→ EXERCISE DIRECTIONS
Which lines of the entries below include "Thursday"? List them all.

→ STORED DATA

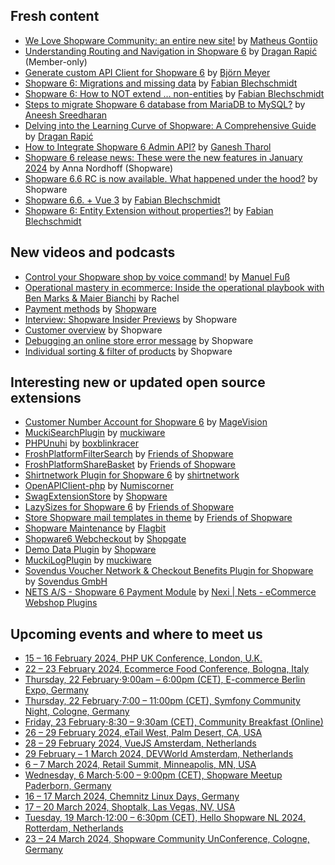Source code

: ## Fresh content

* [We Love Shopware Community: an entire new site!](https://www.weloveshopwarecommunity.com/) by [Matheus Gontijo](https://www.weloveshopwarecommunity.com/interview/matheus-gontijo/community-is-all-about-connecting-people)
* [Understanding Routing and Navigation in Shopware 6](https://levelup.gitconnected.com/understanding-routing-and-navigation-in-shopware-6-082cd775da5e) by [Dragan Rapić](https://medium.com/@drapic88) (Member-only)
* [Generate custom API Client for Shopware 6](https://www.brocksi.net/blog/generate-custom-api-client-for-shopware-6/) by [Björn Meyer](https://www.brocksi.net/page/about/)
* [Shopware 6: Migrations and missing data](https://winkelwagen.de/2024/01/19/shopware-6-migrations-and-missing-data/) by [Fabian Blechschmidt](https://winkelwagen.de/author/fabianblechschmidt/)
* [Shopware 6: How to NOT extend … non-entities](https://winkelwagen.de/2024/01/16/shopware-6-how-to-not-extend-non-entities/) by [Fabian Blechschmidt](https://winkelwagen.de/author/fabianblechschmidt/)
* [Steps to migrate Shopware 6 database from MariaDB to MySQL?](https://www.2hatslogic.com/blog/shopware-6-migrate-database-mariadb-mysql/) by [Aneesh Sreedharan](https://www.2hatslogic.com/author/aneesh/)
* [Delving into the Learning Curve of Shopware: A Comprehensive Guide](https://levelup.gitconnected.com/delving-into-the-learning-curve-of-shopware-a-comprehensive-guide-5fdec5ee7321) by [Dragan Rapić](https://medium.com/@drapic88)
* [How to Integrate Shopware 6 Admin API?](https://www.emizentech.com/blog/integrate-shopware-6-admin-api.html) by [Ganesh Tharol](https://www.emizentech.com/blog/author/ganesh11)
* [Shopware 6 release news: These were the new features in January 2024](https://www.shopware.com/en/news/shopware-6-release-news-january-2024/) by Anna Nordhoff (Shopware)
* [Shopware 6.6 RC is now available. What happened under the hood?](https://www.shopware.com/en/news/shopware-6-6-rc/) by Shopware
* [Shopware 6.6. + Vue 3](https://winkelwagen.de/2024/01/25/shopware-6-6-vue-3/) by [Fabian Blechschmidt](https://winkelwagen.de/author/fabianblechschmidt/)
* [Shopware 6: Entity Extension without properties?!](https://winkelwagen.de/2024/01/23/shopware-6-entity-extension-without-properties/) by [Fabian Blechschmidt](https://winkelwagen.de/author/fabianblechschmidt/)

## New videos and podcasts

* [Control your Shopware shop by voice command!](https://www.youtube.com/watch?v=pO5HcBgtv10) by [Manuel Fuß](https://www.youtube.com/@ManuelFuss)
* [Operational mastery in ecommerce: Inside the operational playbook with Ben Marks & Maier Bianchi](https://www.ivoox.com/operational-mastery-in-ecommerce-inside-the-operational-playbook-audios-mp3_rf_122811396_1.html) by Rachel
* [Payment methods](https://www.youtube.com/watch?v=cdfAcaz8Cjo) by [Shopware](https://www.youtube.com/@shopwareknowledge)
* [Interview: Shopware Insider Previews](https://www.youtube.com/watch?v=0mA7tTmJZ0k) by Shopware
* [Customer overview](https://www.youtube.com/watch?v=YCl0JP-taJk) by Shopware
* [Debugging an online store error message](https://www.youtube.com/watch?v=fnqxy5g1KJQ) by Shopware
* [Individual sorting & filter of products](https://www.youtube.com/watch?v=Qy88aZBgll4) by Shopware


## Interesting new or updated open source extensions

* [Customer Number Account for Shopware 6](https://github.com/magevision/shopware6-customer-number-account) by [MageVision](https://github.com/magevision)
* [MuckiSearchPlugin](https://github.com/muckiware/MuckiSearchPlugin) by [muckiware](https://github.com/muckiware)
* [PHPUnuhi](https://github.com/boxblinkracer/phpunuhi) by [boxblinkracer](https://github.com/boxblinkracer/)
* [FroshPlatformFilterSearch](https://github.com/FriendsOfShopware/FroshPlatformFilterSearch) by [Friends of Shopware](https://github.com/FriendsOfShopware)
* [FroshPlatformShareBasket](https://github.com/FriendsOfShopware/FroshPlatformShareBasket) by [Friends of Shopware](https://github.com/FriendsOfShopware)
* [Shirtnetwork Plugin for Shopware 6](https://github.com/shirtnetwork/shopware-plugin) by [shirtnetwork](https://github.com/shirtnetwork)
* [OpenAPIClient-php](https://github.com/cdma-numiscorner/shopware-admin-api-client) by [Numiscorner](https://github.com/cdma-numiscorner)
* [SwagExtensionStore](https://github.com/shopware/SwagExtensionStore) by [Shopware](https://github.com/shopware)
* [LazySizes for Shopware 6](https://github.com/FriendsOfShopware/FroshLazySizes) by [Friends of Shopware](https://github.com/FriendsOfShopware)
* [Store Shopware mail templates in theme](https://github.com/FriendsOfShopware/FroshPlatformTemplateMail) by [Friends of Shopware](https://github.com/FriendsOfShopware)
* [Shopware Maintenance](https://github.com/flagbit/shopware-maintenance) by [Flagbit](https://github.com/flagbit)
* [Shopware6 Webcheckout](https://github.com/shopgate/shopware6-webcheckout) by [Shopgate](https://github.com/shopgate/shopware6-webcheckout)
* [Demo Data Plugin](https://github.com/shopware/SwagPlatformDemoData) by [Shopware](https://github.com/shopware)
* [MuckiLogPlugin](https://github.com/muckiware/MuckiLogPlugin) by [muckiware](https://github.com/muckiware)
* [Sovendus Voucher Network & Checkout Benefits Plugin for Shopware](https://github.com/Sovendus-GmbH/Sovendus-Shopware-Voucher-Network-and-Checkout-Benefits-Plugin) by [Sovendus GmbH](https://github.com/Sovendus-GmbH)
* [NETS A/S - Shopware 6 Payment Module](https://github.com/Nets-eCom/shopware6-easy-checkout) by [Nexi | Nets - eCommerce Webshop Plugins](https://github.com/Nets-eCom)

## Upcoming events and where to meet us

* [15 – 16 February 2024, PHP UK Conference, London, U.K.](https://www.phpconference.co.uk/)
* [22 – 23 February 2024, Ecommerce Food Conference, Bologna, Italy](https://www.ecommercefood.it/)
* [Thursday, 22 February⋅9:00am – 6:00pm (CET), E-commerce Berlin Expo, Germany](https://ecommerceberlin.com/)
* [Thursday, 22 February⋅7:00 – 11:00pm (CET), Symfony Community Night, Cologne, Germany](https://www.meetup.com/de-DE/sfugcgn/events/298505112/)
* [Friday, 23 February⋅8:30 – 9:30am (CET), Community Breakfast (Online)](https://www.eventbrite.de/e/shopware-united-community-breakfast-february-2024-tickets-807849909827)
* [26 – 29 February 2024, eTail West, Palm Desert, CA, USA](https://etailwest.wbresearch.com/)
* [28 – 29 February 2024, VueJS Amsterdam, Netherlands](https://vuejs.amsterdam/)
* [29 February – 1 March 2024, DEVWorld Amsterdam, Netherlands](https://devworldconference.com/)
* [6 – 7 March 2024, Retail Summit, Minneapolis, MN, USA](https://retailsummits.com/events/minneapolis-ecommerce-summit/)
* [Wednesday, 6 March⋅5:00 – 9:00pm (CET), Shopware Meetup Paderborn, Germany](https://maxcluster.de/events/shopware-meetup-06-03-2024)
* [16 – 17 March 2024, Chemnitz Linux Days, Germany](https://chemnitzer.linux-tage.de/2024/en)
* [17 – 20 March 2024, Shoptalk, Las Vegas, NV, USA](https://shoptalk.com/us)
* [Tuesday, 19 March⋅12:00 – 6:30pm (CET), Hello Shopware NL 2024, Rotterdam, Netherlands](https://allevents.in/rotterdam/hello-shopware-nl-2024/10000785826968617)
* [23 – 24 March 2024, Shopware Community UnConference, Cologne, Germany](https://scuc.blue/)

→ PROBLEM SOLUTION
* [Thursday, 22 February⋅9:00am – 6:00pm (CET), E-commerce Berlin Expo, Germany](https://ecommerceberlin.com/)
* [Thursday, 22 February⋅7:00 – 11:00pm (CET), Symfony Community Night, Cologne, Germany](https://www.meetup.com/de-DE/sfugcgn/events/298505112/)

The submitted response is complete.